Seul sur scène, dans un prestigieux théâtre londonien de Chelsea – le Cadogan Hall –, il interprète une version remaniée de Hôtel Europe, recentrée sur l’Angleterre et opportunément retitrée Last Exit before Brexit. Pour ce spectacle, déclamé dans la langue de Shakespeare, il a pris soin d’assurer ses arrières. Le Sunday Times, le Financial Times lui ont accordé un large écho. La salle est acquise, composée grâce au soutien enthousiaste de la fondatrice de l’Hexagon Society, Sophie Wiesenfeld. Les lieutenants habituels sont placés aux postes stratégiques. C’est de Sarajevo, berceau à ses yeux de tous les renoncements, que BHL, devenu l’acteur de sa propre rage, lance son exhortation aux intellectuels britanniques à faire demi-tour.

À l’entendre, l’Europe civilisée n’est plus qu’un tas de cendres, livrée aux hordes du populisme, du nationalisme, de l’antisémitisme. Des images de mort flottent jusque sur la piscine du Ritz où il se souvient avoir vu, nageant à ses côtés, la toujours séduisante ambassadrice américaine Pamela Harriman rendre son dernier souffle. Rome, Berlin, Madrid, la contagion s’étend ; sans oublier l’Europe centrale. Les sourires diaboliques de Poutine, Berlusconi ou Marine Le Pen apparaissent sur un écran géant ; des messages sarcastiques glissent vers le néant. Le philosophe ne fait pas dans la nuance. Il est trop tard. Il tranche les têtes : rouges-bruns, islamo-fascistes, partisans du Brexit, ceux qui n’acceptent pas le credo d’une Europe mondialisée sont embarqués en vrac à bord du Titanic. Devant le naufrage annoncé, seuls les Anglais sont capables de redresser la barre. Leur Histoire plaide pour eux : « Ma mère me répétait : “Si tu existes, c’est grâce à Churchill et aux pilotes de la Royal Air Force.” » Ils ont inventé le libéralisme. Les invectives tombent comme des coups de marteau.

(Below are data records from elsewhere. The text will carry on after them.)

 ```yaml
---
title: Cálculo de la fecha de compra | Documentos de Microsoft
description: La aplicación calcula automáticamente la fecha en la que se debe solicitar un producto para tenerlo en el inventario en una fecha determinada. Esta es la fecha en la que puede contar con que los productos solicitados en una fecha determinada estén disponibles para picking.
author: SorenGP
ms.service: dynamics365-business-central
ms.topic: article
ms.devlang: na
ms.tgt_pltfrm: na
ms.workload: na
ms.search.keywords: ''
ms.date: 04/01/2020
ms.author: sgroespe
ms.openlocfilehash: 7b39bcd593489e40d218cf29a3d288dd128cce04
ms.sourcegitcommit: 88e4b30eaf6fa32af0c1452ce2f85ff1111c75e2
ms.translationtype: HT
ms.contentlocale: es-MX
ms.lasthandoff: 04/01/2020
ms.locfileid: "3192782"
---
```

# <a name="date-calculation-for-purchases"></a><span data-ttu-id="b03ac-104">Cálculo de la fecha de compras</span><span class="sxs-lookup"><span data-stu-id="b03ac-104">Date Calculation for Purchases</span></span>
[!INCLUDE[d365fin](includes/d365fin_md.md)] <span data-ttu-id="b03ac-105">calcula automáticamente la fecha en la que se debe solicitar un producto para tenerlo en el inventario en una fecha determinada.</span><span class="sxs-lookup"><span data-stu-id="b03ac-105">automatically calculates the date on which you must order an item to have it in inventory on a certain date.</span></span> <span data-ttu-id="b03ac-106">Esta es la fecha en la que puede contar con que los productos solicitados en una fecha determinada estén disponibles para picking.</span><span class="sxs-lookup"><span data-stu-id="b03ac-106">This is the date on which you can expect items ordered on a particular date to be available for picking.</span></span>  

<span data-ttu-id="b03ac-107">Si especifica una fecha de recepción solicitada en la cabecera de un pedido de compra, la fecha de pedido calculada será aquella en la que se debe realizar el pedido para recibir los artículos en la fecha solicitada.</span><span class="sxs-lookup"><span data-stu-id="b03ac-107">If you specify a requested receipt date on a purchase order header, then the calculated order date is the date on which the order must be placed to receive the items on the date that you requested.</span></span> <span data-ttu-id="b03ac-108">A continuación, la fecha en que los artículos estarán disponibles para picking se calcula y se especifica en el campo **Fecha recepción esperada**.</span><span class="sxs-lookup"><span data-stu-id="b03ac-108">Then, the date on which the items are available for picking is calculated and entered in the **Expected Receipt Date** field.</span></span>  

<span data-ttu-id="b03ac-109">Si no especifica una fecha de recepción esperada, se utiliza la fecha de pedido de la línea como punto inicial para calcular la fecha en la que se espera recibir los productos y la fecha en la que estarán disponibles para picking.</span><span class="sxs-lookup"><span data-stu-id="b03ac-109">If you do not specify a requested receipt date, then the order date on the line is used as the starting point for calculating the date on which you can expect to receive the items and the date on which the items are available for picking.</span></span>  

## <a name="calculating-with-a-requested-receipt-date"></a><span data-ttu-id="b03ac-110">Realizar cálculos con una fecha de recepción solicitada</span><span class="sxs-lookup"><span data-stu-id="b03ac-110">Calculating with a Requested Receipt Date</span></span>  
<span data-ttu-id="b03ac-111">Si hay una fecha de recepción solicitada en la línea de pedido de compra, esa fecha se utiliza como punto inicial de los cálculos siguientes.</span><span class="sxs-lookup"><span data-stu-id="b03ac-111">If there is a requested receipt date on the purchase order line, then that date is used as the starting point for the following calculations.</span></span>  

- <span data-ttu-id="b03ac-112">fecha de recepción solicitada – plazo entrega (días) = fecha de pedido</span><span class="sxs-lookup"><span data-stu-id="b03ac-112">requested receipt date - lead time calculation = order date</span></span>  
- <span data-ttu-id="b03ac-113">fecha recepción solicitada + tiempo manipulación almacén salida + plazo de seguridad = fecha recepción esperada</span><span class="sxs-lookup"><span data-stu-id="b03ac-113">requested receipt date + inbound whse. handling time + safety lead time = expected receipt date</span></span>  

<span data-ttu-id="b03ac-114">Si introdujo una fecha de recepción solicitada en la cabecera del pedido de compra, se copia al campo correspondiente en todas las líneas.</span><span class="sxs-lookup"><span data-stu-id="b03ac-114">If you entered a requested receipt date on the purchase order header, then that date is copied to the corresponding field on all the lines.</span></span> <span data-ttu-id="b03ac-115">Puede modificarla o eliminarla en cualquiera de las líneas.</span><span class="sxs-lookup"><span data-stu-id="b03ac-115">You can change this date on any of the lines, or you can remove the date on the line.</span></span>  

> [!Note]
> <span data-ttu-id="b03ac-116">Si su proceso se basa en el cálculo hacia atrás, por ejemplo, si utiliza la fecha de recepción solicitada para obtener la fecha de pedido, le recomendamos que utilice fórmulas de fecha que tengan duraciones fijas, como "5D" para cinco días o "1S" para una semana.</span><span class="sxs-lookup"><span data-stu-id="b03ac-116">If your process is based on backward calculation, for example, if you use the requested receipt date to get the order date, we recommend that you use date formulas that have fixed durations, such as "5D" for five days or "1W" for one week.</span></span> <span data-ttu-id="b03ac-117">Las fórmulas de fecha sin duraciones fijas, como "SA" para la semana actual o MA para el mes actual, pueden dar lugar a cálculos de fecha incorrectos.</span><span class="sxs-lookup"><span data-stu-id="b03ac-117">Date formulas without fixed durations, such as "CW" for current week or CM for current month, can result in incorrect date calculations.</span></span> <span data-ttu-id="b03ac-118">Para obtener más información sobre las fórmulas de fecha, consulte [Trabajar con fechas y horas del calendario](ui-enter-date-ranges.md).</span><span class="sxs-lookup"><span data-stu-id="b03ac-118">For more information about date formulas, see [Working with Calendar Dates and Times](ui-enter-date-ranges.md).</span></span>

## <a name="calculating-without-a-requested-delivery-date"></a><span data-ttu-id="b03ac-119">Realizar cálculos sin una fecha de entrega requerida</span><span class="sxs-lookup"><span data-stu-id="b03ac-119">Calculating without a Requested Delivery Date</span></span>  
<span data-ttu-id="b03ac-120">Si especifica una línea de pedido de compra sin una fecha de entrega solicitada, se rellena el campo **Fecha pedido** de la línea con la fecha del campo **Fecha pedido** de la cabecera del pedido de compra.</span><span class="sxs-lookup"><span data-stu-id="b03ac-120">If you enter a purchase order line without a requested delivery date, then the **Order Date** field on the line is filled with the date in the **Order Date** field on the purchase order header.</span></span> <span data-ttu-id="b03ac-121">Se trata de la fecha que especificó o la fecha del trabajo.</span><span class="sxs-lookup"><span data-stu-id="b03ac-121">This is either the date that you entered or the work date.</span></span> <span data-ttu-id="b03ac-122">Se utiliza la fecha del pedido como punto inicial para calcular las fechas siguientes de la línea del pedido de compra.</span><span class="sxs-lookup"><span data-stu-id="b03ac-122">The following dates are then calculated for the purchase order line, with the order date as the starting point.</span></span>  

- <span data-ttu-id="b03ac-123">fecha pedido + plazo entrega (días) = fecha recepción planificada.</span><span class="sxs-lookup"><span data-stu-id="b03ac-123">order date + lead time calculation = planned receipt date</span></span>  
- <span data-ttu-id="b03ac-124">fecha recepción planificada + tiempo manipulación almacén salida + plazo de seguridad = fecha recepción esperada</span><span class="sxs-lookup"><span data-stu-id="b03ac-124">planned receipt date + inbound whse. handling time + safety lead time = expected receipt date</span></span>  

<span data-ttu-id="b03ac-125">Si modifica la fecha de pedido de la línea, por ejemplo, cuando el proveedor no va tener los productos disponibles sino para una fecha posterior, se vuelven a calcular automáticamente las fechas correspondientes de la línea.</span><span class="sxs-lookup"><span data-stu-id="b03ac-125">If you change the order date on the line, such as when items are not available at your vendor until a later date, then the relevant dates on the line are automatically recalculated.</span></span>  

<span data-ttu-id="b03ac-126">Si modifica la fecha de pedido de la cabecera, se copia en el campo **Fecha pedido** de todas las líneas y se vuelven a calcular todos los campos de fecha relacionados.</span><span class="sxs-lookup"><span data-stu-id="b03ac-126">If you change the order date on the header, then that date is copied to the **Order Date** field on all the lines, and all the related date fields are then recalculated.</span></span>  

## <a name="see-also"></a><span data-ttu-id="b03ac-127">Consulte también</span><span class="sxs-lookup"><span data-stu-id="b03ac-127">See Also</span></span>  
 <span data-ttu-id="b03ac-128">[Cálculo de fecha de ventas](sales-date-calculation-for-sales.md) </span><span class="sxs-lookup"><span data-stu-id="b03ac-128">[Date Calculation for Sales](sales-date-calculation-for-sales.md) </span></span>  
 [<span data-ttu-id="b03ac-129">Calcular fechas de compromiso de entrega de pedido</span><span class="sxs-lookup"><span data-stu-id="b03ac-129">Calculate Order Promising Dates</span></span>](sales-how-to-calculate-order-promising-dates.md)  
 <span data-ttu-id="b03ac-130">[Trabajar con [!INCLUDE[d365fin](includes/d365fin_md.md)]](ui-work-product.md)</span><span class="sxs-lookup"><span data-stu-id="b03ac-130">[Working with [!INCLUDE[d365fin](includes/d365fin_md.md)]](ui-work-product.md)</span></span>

BHL en fait beaucoup. Son énergie est bluffante ; son anglais doit paraître exotique aux oreilles de la population locale. En guise de renfort, il invoque les Grecs anciens : Aristote, Zeus, Platon. Rushdie vient le saluer en vidéo : « On compte sur toi. » Husserl est son meilleur allié ; pas comme Heidegger, ce traître. Son amour l’interrompt au téléphone : « Honey, est-ce que tu chantes du Wagner ou du Bowie ? » s’enquiert-il angoissé. Du Bowie. Ouf ! Épuisé, il balance ses livres dans une baignoire ; avant d’y plonger. En ressort trempé. Puis, après avoir appelé à son secours les grandes figures intellectuelles de son panthéon européen, il ôte sa veste, la roule en boule comme une rock star prête à la lancer dans le public. « The show must go on », du moins c’est ce qu’il espère.